- **What the task requires**
Nothing but text lines should be duplicated: start with the first line of the listing below and stop after the line holding "Na raiz da pasta", omitting pictures.

- **Information**
-.-.-

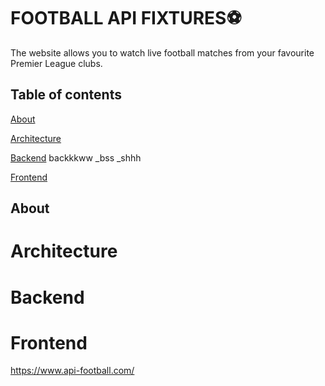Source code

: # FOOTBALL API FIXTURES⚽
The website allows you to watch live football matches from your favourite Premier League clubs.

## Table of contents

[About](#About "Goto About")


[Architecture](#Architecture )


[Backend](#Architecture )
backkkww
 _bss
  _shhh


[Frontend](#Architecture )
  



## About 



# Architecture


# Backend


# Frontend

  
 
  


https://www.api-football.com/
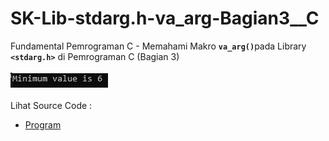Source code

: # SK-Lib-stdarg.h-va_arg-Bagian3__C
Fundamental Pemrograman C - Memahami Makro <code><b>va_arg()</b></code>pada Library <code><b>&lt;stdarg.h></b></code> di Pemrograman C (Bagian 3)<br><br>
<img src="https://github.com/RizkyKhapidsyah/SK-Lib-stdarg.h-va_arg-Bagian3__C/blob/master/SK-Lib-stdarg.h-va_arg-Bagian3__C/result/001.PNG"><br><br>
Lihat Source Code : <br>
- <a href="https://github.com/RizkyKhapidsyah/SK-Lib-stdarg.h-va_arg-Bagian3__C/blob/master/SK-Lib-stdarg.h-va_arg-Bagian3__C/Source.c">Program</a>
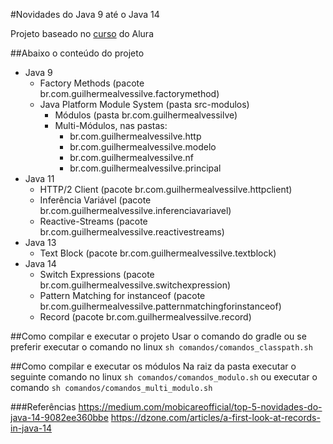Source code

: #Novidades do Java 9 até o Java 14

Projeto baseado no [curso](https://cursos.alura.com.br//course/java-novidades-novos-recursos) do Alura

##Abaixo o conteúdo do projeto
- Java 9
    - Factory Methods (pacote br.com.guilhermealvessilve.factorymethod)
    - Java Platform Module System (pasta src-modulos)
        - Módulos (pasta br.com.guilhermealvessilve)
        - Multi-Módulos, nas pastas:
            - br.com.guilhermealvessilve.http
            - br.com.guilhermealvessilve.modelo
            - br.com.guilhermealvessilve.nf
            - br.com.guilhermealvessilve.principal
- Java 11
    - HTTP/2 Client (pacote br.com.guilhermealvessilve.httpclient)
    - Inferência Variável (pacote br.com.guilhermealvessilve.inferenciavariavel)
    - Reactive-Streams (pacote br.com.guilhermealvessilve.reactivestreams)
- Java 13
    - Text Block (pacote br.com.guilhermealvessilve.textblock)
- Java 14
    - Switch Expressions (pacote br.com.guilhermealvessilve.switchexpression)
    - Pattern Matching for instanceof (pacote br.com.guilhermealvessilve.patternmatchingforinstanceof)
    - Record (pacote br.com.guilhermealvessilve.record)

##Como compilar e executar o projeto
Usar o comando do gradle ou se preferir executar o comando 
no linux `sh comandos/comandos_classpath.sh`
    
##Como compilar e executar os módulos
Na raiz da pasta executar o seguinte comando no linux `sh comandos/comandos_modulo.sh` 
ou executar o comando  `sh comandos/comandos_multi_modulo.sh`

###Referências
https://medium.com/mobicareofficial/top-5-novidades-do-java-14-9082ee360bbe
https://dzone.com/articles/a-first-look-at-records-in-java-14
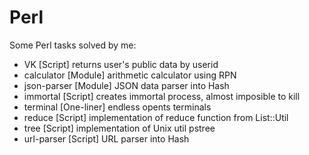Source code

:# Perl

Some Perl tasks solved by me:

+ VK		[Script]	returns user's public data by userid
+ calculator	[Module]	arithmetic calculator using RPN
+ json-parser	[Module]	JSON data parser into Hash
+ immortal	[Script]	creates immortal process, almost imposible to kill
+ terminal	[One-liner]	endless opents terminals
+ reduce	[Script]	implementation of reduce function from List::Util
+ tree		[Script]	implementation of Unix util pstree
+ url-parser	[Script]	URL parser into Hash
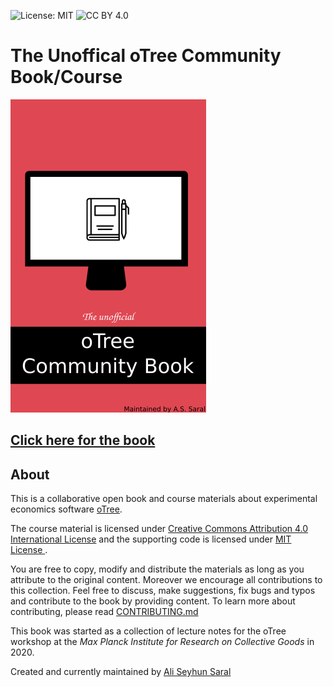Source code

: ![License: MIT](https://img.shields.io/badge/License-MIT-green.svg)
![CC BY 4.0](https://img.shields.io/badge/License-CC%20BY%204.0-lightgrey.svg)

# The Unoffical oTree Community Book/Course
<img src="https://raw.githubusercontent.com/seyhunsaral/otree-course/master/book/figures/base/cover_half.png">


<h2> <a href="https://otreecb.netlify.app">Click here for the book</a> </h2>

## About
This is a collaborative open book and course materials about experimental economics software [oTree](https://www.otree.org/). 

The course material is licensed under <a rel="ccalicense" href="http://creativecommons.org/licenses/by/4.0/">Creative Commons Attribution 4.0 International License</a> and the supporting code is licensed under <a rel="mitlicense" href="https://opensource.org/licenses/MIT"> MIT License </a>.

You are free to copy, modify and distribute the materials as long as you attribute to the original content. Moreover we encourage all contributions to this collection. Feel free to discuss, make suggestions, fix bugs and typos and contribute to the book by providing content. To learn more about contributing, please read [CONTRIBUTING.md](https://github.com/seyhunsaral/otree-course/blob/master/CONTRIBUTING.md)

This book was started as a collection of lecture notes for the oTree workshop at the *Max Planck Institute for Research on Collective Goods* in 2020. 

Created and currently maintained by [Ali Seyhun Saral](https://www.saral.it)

-.-.-

- **Task output**
Source code

: # FOOTBALL API FIXTURES⚽
The website allows you to watch live football matches from your favourite Premier League clubs.

## Table of contents

[About](#About "Goto About")


[Architecture](#Architecture )


[Backend](#Architecture )
backkkww
 _bss
  _shhh


[Frontend](#Architecture )
  



## About 



# Architecture


# Backend


# Frontend

  
 
  


https://www.api-football.com/
Source code

: # SK-Lib-stdarg.h-va_arg-Bagian3__C
Fundamental Pemrograman C - Memahami Makro <code><b>va_arg()</b></code>pada Library <code><b>&lt;stdarg.h></b></code> di Pemrograman C (Bagian 3)<br><br>
<img src="https://github.com/RizkyKhapidsyah/SK-Lib-stdarg.h-va_arg-Bagian3__C/blob/master/SK-Lib-stdarg.h-va_arg-Bagian3__C/result/001.PNG"><br><br>
Lihat Source Code : <br>
- <a href="https://github.com/RizkyKhapidsyah/SK-Lib-stdarg.h-va_arg-Bagian3__C/blob/master/SK-Lib-stdarg.h-va_arg-Bagian3__C/Source.c">Program</a>
Source code

: #Novidades do Java 9 até o Java 14

Projeto baseado no [curso](https://cursos.alura.com.br//course/java-novidades-novos-recursos) do Alura

##Abaixo o conteúdo do projeto
- Java 9
    - Factory Methods (pacote br.com.guilhermealvessilve.factorymethod)
    - Java Platform Module System (pasta src-modulos)
        - Módulos (pasta br.com.guilhermealvessilve)
        - Multi-Módulos, nas pastas:
            - br.com.guilhermealvessilve.http
            - br.com.guilhermealvessilve.modelo
            - br.com.guilhermealvessilve.nf
            - br.com.guilhermealvessilve.principal
- Java 11
    - HTTP/2 Client (pacote br.com.guilhermealvessilve.httpclient)
    - Inferência Variável (pacote br.com.guilhermealvessilve.inferenciavariavel)
    - Reactive-Streams (pacote br.com.guilhermealvessilve.reactivestreams)
- Java 13
    - Text Block (pacote br.com.guilhermealvessilve.textblock)
- Java 14
    - Switch Expressions (pacote br.com.guilhermealvessilve.switchexpression)
    - Pattern Matching for instanceof (pacote br.com.guilhermealvessilve.patternmatchingforinstanceof)
    - Record (pacote br.com.guilhermealvessilve.record)

##Como compilar e executar o projeto
Usar o comando do gradle ou se preferir executar o comando 
no linux `sh comandos/comandos_classpath.sh`
    
##Como compilar e executar os módulos
Na raiz da pasta executar o seguinte comando no linux `sh comandos/comandos_modulo.sh` 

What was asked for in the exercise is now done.